Four: Select the meta data field from the drop down menu

Format and style the output however you wish with the remaining options.

Here is an example of all my dynamic fields being displayed in my single post template.

example of dynamic fields displayed on the front end through my post template

All of this information comes from the 7 fields I created earlier. You may only count 6 but the button actually consists of two fields. One is the link and the second is the name of the addon. I’ve also added icons for each.

Once you have finished adding your fields to your template, click save. Now every time you add a new post, fill in those fields and they will be displayed dynamically.

You can do the same thing for your archive page.

Display Your Custom Fields In Your Archive Template

For this you will need to create a listing grid template using Jet Engine and add that listing grid to your archive template.
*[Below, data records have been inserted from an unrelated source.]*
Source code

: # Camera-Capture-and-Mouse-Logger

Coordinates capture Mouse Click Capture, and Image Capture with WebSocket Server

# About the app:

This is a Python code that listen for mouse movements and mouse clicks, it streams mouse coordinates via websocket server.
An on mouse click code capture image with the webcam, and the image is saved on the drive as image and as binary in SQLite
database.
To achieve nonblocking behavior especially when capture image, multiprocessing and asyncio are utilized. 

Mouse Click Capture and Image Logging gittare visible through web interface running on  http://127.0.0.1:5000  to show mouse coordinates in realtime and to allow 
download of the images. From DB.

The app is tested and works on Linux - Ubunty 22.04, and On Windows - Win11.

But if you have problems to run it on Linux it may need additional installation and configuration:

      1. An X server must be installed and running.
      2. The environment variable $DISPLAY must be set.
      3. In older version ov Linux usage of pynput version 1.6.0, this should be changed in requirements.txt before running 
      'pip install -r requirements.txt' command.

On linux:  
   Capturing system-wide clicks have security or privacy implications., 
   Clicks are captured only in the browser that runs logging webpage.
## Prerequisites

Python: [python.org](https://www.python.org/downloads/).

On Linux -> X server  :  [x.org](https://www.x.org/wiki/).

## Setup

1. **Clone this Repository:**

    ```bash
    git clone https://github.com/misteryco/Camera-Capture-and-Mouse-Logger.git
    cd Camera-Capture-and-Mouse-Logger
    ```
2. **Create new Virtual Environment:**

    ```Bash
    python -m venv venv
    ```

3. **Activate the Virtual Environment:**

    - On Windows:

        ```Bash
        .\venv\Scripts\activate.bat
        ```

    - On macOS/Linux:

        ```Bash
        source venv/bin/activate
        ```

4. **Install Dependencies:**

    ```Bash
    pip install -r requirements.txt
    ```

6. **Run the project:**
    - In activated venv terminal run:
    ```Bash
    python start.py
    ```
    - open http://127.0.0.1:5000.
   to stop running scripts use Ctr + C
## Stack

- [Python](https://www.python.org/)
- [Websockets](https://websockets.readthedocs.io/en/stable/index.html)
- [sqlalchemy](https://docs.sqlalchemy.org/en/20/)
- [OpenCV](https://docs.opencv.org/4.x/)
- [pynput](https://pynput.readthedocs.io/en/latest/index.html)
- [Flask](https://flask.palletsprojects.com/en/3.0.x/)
Step 1: Create A Listing Grid

Create a new listing by hovering over Jet Engine menu and select listings > add new. Add any elements you wish to display in your grid. In the example below, I added the featured image, title, and four of my custom fields.

addons listing created in Jet Engine plugin.

I will be using this listing in my archive template.

Save it and navigate to Elementor Theme builder.

Step 2: Add Your New Listing To Your Archive Template

Open your post archive template or create a new one using Elementor theme builder. Add the listing widget to the page.

jet engine listing widget used in the post archive template

Select your new created listing from the drop down, choose the number of columns you want to display, set the status to publish and choose the number of posts you wish to display.

As you can see, all of those fields I added to my listing grid are now displayed in my archives. You can also add any number of other elements to the page.

The listing widget does not come equipped with pagination so you need to add a pagination widget separately.

pagination widget using ajax

Set it to ajax, page reload or mixed. I prefer to use ajax as I think it provides a better user experience.

Save your template and exit.


You have learned how to create a new post type, taxonomies, and fields and how to display that information in both your single and archive templates using Jet Engine plugin and Elementor Pro.